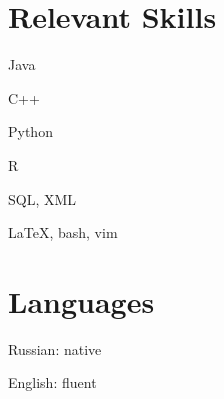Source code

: \section{Relevant Skills}
\begin{innerlist}
  \item Java
  \item C++
  \item Python
  \item R
  \item SQL, XML
  \item \LaTeX, bash, vim
\end{innerlist}

\section{Languages}
\begin{innerlist}
  \item Russian: native 
  \item English: fluent
\end{innerlist}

-----

ACTIVITY
Output, word for word, the full listing above, with no pictures.

FINAL ANSWER
Source code

: \section{Relevant Skills}
\begin{innerlist}
  \item Java
  \item C++
  \item Python
  \item R
  \item SQL, XML
  \item \LaTeX, bash, vim
\end{innerlist}

\section{Languages}
\begin{innerlist}
  \item Russian: native 
  \item English: fluent
\end{innerlist}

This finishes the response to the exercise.